A Muggia, nel cuore del centro storico, mercoledì sera si è consumato un omicidio che la comunità definisce già una ferita collettiva: a uccidere il piccolo sarebbe stata la madre, una 55enne di origine ucraina, da tempo seguita dai servizi sociali e dal Centro di salute mentale. Una storia nota agli operatori, ai vicini, persino al parroco. Nota, ma non fino a immaginare l’esito più irreparabile.
A dare l’allarme è stato il padre del bambino, che non vive in Friuli Venezia Giulia. Non riusciva a contattare la donna da ore. Quando vigili del fuoco e carabinieri hanno forzato la porta, il bambino era morto da tempo. Il suo corpo era riverso in bagno. La madre, invece, immobile e in stato confusionale, con una ferita superficiale al collo: un taglio che gli investigatori ritengono un tentativo di autolesionismo. Accanto a lei, il presunto strumento dell’omicidio: un coltello da cucina di grandi dimensioni.

La donna era separata dal marito, un cittadino italiano. Il tribunale aveva disposto che il bambino, affidato al padre, potesse comunque incontrare la madre secondo modalità vigilate e programmate. Una decisione maturata nell’ambito di un percorso familiare complesso, in cui il disagio della donna era noto ma considerato gestibile. «Era una situazione difficile, ma non un dramma», ha dichiarato il sindaco Paolo Polidori, che ora annuncia il lutto cittadino. Parole che suonano come un’ammissione amara: monitorare non sempre significa prevenire.

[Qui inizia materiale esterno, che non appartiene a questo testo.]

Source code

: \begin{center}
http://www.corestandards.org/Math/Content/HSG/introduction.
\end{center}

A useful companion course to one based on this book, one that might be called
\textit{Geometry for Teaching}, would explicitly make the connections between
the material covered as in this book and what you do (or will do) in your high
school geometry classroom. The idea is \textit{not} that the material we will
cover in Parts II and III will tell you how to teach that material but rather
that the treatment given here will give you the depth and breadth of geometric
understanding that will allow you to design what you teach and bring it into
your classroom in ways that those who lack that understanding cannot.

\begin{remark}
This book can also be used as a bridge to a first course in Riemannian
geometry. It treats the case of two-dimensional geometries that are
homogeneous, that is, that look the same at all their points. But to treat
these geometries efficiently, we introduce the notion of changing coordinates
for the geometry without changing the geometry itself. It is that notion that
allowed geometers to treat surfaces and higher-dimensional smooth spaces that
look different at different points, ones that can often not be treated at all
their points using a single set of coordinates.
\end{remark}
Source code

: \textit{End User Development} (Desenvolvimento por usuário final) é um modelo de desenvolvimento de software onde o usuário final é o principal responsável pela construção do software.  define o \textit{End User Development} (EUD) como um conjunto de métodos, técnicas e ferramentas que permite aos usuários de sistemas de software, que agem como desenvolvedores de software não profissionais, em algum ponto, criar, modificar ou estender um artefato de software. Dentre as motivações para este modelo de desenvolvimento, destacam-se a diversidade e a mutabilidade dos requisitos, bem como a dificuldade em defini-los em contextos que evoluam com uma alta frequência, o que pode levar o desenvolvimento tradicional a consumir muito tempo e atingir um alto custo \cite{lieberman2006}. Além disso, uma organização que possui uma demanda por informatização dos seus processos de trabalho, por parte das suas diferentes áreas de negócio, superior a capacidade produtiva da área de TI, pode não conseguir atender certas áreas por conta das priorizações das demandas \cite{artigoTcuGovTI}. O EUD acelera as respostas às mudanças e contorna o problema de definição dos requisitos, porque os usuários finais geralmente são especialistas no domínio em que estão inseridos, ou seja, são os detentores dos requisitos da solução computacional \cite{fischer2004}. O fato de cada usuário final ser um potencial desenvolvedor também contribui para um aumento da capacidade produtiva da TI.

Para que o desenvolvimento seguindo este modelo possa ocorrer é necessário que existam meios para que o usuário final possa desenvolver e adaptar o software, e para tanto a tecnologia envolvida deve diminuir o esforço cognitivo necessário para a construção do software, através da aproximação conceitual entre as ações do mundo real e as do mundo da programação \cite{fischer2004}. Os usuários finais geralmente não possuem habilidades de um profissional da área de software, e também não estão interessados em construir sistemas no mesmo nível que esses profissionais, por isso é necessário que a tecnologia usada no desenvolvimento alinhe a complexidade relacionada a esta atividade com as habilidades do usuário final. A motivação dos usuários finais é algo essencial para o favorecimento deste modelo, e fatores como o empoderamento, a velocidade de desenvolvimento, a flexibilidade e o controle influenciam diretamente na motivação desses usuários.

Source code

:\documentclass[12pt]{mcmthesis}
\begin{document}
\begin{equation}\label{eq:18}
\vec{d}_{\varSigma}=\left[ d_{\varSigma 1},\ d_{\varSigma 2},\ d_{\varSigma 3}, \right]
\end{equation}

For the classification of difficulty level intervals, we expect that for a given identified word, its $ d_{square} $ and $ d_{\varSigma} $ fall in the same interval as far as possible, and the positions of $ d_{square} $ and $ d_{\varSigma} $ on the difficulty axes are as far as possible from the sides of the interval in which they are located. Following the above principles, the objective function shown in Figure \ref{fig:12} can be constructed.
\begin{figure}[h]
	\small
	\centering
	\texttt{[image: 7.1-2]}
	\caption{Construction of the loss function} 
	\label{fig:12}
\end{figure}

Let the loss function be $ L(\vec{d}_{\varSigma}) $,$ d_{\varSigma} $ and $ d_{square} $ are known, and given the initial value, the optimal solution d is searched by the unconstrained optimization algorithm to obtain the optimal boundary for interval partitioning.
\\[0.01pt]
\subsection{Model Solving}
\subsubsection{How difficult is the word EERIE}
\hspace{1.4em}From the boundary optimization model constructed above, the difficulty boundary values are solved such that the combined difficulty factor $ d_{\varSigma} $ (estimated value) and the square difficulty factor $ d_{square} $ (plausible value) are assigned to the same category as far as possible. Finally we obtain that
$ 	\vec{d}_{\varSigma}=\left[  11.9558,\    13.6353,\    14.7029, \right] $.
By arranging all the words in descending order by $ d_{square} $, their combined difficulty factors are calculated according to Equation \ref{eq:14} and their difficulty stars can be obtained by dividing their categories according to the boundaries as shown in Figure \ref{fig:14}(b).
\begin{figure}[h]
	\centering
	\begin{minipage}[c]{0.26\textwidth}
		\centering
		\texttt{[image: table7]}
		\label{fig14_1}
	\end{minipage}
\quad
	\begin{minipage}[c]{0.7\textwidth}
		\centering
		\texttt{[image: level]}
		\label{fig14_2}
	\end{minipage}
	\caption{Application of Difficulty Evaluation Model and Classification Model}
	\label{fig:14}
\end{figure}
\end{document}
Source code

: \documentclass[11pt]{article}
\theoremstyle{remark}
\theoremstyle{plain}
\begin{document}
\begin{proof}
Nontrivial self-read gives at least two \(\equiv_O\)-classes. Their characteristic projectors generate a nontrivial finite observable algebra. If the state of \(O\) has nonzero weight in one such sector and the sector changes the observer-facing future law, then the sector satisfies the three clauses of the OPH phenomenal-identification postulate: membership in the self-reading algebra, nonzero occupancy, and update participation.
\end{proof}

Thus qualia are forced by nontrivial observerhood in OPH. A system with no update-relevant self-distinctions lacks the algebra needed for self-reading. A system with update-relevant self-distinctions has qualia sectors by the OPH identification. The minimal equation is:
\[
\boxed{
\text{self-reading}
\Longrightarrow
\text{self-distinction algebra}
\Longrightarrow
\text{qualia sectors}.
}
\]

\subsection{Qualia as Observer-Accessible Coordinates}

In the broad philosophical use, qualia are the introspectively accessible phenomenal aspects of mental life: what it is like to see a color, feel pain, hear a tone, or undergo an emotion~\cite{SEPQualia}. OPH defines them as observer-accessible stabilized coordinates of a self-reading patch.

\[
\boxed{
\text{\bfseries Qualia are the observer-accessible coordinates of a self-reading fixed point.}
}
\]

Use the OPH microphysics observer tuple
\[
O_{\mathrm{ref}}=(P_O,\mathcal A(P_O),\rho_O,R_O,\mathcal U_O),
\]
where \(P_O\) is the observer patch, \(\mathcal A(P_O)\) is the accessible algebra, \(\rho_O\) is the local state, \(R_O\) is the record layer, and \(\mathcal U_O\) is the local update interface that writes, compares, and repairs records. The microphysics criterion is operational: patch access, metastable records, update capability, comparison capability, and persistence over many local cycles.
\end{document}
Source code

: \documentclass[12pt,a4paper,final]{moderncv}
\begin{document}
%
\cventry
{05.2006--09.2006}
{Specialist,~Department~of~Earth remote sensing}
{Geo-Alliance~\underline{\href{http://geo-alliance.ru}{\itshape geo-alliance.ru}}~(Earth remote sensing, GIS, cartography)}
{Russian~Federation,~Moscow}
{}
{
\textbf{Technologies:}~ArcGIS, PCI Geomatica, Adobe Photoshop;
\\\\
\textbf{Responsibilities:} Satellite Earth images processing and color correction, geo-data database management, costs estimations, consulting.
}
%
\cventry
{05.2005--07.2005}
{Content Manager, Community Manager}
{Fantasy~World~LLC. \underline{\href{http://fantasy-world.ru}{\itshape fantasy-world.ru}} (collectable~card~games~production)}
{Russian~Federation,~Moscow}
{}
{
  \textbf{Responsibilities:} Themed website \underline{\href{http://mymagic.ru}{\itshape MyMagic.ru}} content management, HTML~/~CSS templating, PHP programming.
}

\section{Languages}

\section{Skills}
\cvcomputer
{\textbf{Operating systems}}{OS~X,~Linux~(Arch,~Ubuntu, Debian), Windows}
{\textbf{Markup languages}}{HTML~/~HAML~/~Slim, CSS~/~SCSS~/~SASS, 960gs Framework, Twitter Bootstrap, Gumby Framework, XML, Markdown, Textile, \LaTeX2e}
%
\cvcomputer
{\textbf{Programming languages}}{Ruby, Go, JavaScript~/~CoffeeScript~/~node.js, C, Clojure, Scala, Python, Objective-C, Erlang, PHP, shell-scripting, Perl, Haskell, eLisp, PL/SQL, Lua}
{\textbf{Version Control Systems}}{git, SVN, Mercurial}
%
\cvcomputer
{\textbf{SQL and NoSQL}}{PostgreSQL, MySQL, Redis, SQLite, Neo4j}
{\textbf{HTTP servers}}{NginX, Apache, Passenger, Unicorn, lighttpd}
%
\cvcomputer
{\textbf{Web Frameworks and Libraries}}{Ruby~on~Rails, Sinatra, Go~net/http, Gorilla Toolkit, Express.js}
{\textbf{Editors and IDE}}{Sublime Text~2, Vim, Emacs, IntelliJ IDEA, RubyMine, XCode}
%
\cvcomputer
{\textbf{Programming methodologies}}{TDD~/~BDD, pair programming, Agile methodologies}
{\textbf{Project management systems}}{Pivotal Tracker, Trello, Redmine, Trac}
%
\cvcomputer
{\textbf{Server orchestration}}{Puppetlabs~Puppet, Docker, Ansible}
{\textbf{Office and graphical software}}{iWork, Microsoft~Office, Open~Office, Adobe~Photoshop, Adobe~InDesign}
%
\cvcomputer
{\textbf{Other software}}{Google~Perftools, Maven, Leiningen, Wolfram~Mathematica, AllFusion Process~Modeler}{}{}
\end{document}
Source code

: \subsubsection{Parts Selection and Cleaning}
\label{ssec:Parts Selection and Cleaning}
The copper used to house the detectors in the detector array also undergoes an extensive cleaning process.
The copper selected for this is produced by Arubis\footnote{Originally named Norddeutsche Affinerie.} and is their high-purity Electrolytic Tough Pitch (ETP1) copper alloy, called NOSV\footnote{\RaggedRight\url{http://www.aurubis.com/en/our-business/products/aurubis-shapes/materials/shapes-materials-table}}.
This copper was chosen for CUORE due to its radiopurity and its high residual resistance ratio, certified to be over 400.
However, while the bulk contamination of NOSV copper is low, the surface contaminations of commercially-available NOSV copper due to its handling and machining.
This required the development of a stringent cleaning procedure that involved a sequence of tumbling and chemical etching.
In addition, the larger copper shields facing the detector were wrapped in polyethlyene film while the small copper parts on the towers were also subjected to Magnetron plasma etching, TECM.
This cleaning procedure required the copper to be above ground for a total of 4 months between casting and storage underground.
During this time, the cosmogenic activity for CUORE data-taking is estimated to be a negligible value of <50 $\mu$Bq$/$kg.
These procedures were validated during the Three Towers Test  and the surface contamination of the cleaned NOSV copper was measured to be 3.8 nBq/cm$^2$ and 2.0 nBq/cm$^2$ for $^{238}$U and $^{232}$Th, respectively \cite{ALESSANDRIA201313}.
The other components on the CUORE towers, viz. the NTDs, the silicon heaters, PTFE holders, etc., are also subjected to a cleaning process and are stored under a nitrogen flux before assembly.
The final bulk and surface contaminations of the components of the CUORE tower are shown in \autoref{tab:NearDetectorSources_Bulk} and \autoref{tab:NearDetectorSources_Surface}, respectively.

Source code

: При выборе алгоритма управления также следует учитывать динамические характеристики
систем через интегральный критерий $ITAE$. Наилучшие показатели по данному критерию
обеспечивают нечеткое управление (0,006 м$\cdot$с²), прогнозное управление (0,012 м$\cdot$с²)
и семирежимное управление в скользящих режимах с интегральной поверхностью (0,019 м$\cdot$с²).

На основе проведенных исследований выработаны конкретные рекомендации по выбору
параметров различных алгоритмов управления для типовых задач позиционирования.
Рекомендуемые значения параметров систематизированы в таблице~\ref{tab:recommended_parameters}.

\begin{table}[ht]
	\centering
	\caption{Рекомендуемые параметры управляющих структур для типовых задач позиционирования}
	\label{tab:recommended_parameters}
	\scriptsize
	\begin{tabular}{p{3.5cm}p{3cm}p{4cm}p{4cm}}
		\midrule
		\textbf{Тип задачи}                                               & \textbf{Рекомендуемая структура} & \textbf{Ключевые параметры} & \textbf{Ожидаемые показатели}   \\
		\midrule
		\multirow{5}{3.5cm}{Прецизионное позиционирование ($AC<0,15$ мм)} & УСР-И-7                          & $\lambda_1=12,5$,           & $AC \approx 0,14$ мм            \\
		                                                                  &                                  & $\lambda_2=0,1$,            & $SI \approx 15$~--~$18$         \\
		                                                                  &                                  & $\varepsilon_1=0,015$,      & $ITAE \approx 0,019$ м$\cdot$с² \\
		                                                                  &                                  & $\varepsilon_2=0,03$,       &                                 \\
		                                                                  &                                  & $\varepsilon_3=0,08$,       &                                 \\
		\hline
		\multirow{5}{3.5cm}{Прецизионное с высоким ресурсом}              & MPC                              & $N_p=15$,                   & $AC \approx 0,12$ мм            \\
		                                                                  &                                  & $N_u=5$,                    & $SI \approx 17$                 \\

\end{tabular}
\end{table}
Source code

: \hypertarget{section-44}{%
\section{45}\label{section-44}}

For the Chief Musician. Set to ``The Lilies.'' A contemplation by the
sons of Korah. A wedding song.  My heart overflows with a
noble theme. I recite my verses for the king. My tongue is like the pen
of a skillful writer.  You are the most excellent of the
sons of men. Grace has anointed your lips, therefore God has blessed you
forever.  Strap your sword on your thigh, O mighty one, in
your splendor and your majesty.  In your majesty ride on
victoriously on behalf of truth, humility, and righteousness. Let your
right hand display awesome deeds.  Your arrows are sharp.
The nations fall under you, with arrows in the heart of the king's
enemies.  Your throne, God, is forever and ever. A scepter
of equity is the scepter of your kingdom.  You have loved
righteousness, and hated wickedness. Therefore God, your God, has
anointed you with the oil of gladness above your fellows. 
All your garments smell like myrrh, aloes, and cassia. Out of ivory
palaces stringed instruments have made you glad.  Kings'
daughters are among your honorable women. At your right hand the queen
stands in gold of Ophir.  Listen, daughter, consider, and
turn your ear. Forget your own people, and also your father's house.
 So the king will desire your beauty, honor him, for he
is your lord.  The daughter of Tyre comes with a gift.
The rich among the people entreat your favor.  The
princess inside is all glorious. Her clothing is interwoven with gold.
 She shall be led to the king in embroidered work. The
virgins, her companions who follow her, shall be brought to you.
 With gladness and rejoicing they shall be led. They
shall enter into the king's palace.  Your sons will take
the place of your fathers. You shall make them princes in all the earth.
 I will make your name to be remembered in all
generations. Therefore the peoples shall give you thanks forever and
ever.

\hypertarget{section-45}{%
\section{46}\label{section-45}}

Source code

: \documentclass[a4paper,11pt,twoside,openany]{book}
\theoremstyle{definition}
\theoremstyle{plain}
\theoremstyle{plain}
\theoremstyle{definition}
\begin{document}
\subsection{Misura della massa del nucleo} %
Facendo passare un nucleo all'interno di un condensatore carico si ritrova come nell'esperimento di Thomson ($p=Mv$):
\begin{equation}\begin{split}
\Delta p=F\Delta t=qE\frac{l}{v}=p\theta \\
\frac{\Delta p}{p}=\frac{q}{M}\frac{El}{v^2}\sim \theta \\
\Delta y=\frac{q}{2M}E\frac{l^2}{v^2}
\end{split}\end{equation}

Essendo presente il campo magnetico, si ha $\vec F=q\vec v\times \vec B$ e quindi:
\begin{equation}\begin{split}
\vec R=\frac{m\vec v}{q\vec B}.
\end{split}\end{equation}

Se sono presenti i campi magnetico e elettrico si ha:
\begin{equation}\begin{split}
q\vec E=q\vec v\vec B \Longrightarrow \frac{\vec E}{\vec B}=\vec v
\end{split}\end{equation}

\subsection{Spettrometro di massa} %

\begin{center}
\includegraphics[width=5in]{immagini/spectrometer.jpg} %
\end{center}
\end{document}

Il piccolo frequentava il quarto anno della scuola elementare slovena di Muggia. Una comunità scolastica che ora si ritrova travolta da una tragedia che non era nemmeno sfiorata nei corridoi, nelle riunioni, nelle confidenze tra genitori. L’intero paese è sotto shock: «La comunità è devastata», ha ribadito il sindaco, dopo aver incontrato i servizi sociali. Non è solo dolore. È incredulità. È la domanda che rimbalza tra le vie del porto e che nessuno riesce a formulare ad alta voce: come si arriva fin qui, pur essendo tutti informati un po’, ma forse mai abbastanza?
E così Muggia, città di confine e di passaggi, si ritrova oggi a fare i conti con una tragedia domestica che diventa tragedia pubblica. Una storia che non chiede retorica, ma responsabilità. E un pensiero che torna sempre al bambino, all’unico, inaccettabile punto fermo di questa vicenda: quel taglio alla gola, quello che nessuno ha potuto fermare.